Algorithmic Composition: probability

Monday, October 6, 2008

Probability distribution

In a set of possible events, each element of the set can and does have a distinct probability of occurring. We've seen how to write a program that ascribes probabilities to two possibilities. It's not much more difficult to make a probability vector -- an array of probabilities corresponding to each of the elements in a set of multiple possibilities. Once we have established this probability vector, we can use random numbers to read from that probability distribution, and over a sufficiently large sample of choices the events will occur with approximately the likelihoods that have been assigned to them.

This is fairly straightforward to implement as a computer program, and the process for choosing from a discrete probability distribution of multiple possibilities is essentially the same as choosing from a set of two possibilities. If we know the sum of the probabilities, we can in effect divide that range into multiple smaller ranges, the sizes of which correspond to the probability for each one of the possibilities. We can then choose a random number less than the sum, and check to see in which sub-range it falls. The process is something like this:

1. Construct a probability vector.

2. Calculate the sum of all probabilities.

3. Choose a random (nonnegative) number less than the sum.

4. Begin cumulatively adding individual probability values, checking after each addition to see if it has resulted in a value greater than the randomly chosen number.

5. When the randomly chosen value has been exceeded, choose the event that corresponds to the most recently added probability.

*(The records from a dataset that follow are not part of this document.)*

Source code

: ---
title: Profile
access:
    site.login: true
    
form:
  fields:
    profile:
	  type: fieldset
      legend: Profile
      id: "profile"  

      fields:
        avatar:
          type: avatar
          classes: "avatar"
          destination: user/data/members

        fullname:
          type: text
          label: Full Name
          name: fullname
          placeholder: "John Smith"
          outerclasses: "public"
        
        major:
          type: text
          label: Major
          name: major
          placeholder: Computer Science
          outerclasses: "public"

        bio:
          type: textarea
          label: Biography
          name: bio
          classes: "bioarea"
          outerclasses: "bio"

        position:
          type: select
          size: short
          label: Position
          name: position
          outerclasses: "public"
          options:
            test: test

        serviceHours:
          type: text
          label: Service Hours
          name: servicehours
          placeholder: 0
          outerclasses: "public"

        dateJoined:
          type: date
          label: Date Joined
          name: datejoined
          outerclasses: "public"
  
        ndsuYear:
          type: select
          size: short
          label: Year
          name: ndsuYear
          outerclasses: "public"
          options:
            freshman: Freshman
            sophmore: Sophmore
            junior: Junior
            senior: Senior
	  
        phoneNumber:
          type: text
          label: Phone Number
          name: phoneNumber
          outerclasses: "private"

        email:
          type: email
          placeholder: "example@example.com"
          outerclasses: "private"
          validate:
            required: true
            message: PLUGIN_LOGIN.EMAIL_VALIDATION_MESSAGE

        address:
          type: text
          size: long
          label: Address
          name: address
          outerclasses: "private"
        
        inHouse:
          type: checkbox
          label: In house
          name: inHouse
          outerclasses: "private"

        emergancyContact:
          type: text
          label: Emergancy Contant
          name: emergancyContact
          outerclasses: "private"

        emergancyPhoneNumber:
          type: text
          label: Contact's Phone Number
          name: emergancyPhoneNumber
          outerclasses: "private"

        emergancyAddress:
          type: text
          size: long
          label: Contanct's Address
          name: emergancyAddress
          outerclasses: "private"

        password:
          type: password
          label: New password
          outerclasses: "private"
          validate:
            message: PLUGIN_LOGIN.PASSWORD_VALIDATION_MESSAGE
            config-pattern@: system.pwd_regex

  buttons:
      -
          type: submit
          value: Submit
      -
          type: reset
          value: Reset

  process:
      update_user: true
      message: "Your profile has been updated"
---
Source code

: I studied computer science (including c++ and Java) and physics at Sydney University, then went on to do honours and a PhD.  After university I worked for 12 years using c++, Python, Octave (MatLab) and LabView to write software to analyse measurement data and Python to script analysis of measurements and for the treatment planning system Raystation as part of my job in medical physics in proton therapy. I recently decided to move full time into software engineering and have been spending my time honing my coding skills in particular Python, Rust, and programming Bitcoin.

Here's an example. If we have six possible events {a, b, c, d, e, f} with corresponding probabilities {0., 0.15, 0., 0.25, 0.5, 0.1} and we choose a nonnegative random number less than their sum (the sum of those probabilities is 1.0) -- let's say it's 0.62 -- we then begin cumulatively adding up the probability values in the vector till we get a number greater than 0.62. Is 0. greater than 0.62? No. Is 0.+0.15=0.15 greater than 0.62? No. Is 0.15+0.=0.15 greater than 0.62? No. Is 0.15+0.25=0.4 greater than 0.62? No. Is 0.4+0.5=0.9 greater than 0.62? Yes. So we choose the event that corresponds to that last probability value: event e. It is clear that by this method events a and c can never be chosen. Random numbers less than 0.15 will result in b being chosen, random numbers less than 0.4 but not less than 0.15 will result in d being chosen, random numbers less than 0.9 but not less than 0.4 will result in e being chosen, and random numbers less than 1.0 but not less than 0.9 will result in f being chosen. In short, the likelihood of each event being chosen corresponds to the probability assigned to it.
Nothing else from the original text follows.